Phillip Swagel, a professor of the University of Maryland, who assisted Henry Paulson when Paulson was US Treasury Secretary during the 2008 global financial crisis, said that American businesses negatively affected by China’s trade practices were often the least flexible parts of the US economy, and that US policymakers had to find ways to address their woes.
“Even after so many political battles in our country, both Democrats and Republicans share the view that things must change in the China-US relationship and an important aspect of the change must come from China,” said Swagel.
Such a view is growing among previously China-friendly US businesses.
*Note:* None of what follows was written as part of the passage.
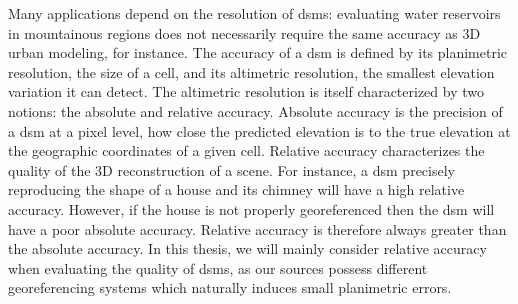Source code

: Many applications depend on the resolution of \acrshort{dsm}s: evaluating water reservoirs in mountainous regions does not necessarily require the same accuracy as 3D urban modeling, for instance. The accuracy of a \acrshort{dsm} is defined by its planimetric resolution, \ie the size of a cell, and its altimetric resolution, \ie the smallest elevation variation it can detect. The altimetric resolution is itself characterized by two notions: the absolute and relative accuracy. Absolute accuracy is the precision of a \acrshort{dsm} at a pixel level, \ie how close the predicted elevation is to the true elevation at the geographic coordinates of a given cell. Relative accuracy characterizes the quality of the 3D reconstruction of a scene. For instance, a \acrshort{dsm} precisely reproducing the shape of a house and its chimney will have a high relative accuracy. However, if the house is not properly georeferenced then the \acrshort{dsm} will have a poor absolute accuracy. Relative accuracy is therefore always greater than the absolute accuracy. In this thesis, we will mainly consider relative accuracy when evaluating the quality of \acrshort{dsm}s, as our sources possess different georeferencing systems which naturally induces small planimetric errors.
“Over the last several years, those natural friends of China were frustrated by Chinese actions,” Swagel said, referring to forced technology transfer for businesses operating in China; the country’s business licence requirement; biased enforcement of antitrust rules; US accusations of Chinese cyberattacks; and China’s data protection practices, including information collection and a crackdown on domestic use of virtual private networks.
James Dorn, vice-president of the Washington conservative think tank Cato Institute, said at the same forum that China should keep its promises and allow a free flow of information and ideas to win back trust.
“If the [Chinese] leadership actually sticks to what they are saying, like on free trade, and makes concrete steps in that direction, the American public would see that, and if they actually did something it would be positive,” he said.